(Saved data entries)
■ ■ ■
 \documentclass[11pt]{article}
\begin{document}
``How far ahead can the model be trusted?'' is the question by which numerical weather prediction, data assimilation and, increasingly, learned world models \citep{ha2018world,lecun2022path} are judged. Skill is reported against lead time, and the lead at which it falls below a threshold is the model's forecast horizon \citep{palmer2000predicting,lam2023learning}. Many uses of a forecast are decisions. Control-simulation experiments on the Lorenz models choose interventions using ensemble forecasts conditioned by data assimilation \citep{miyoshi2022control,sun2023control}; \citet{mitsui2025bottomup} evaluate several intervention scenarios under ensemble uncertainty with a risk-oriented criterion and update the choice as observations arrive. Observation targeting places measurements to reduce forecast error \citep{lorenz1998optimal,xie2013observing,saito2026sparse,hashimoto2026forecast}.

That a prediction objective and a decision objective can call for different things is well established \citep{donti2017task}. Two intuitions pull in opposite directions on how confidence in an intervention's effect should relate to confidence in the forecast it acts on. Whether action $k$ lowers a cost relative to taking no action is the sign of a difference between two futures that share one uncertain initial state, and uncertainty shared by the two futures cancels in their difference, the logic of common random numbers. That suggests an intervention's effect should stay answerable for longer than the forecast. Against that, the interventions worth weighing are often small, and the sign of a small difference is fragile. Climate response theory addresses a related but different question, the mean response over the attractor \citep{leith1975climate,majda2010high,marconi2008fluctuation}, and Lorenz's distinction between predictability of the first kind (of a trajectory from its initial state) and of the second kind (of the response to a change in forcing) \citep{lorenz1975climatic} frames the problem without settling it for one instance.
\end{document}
■ ■ ■
DESCRIPTION OF THE TASK: Write out only the lines from the very start of the entries above to the line that includes "far ahead can", both ends included, each one unchanged.

EXERCISE ANSWER:
 \documentclass[11pt]{article}
\begin{document}
``How far ahead can the model be trusted?'' is the question by which numerical weather prediction, data assimilation and, increasingly, learned world models \citep{ha2018world,lecun2022path} are judged. Skill is reported against lead time, and the lead at which it falls below a threshold is the model's forecast horizon \citep{palmer2000predicting,lam2023learning}. Many uses of a forecast are decisions. Control-simulation experiments on the Lorenz models choose interventions using ensemble forecasts conditioned by data assimilation \citep{miyoshi2022control,sun2023control}; \citet{mitsui2025bottomup} evaluate several intervention scenarios under ensemble uncertainty with a risk-oriented criterion and update the choice as observations arrive. Observation targeting places measurements to reduce forecast error \citep{lorenz1998optimal,xie2013observing,saito2026sparse,hashimoto2026forecast}.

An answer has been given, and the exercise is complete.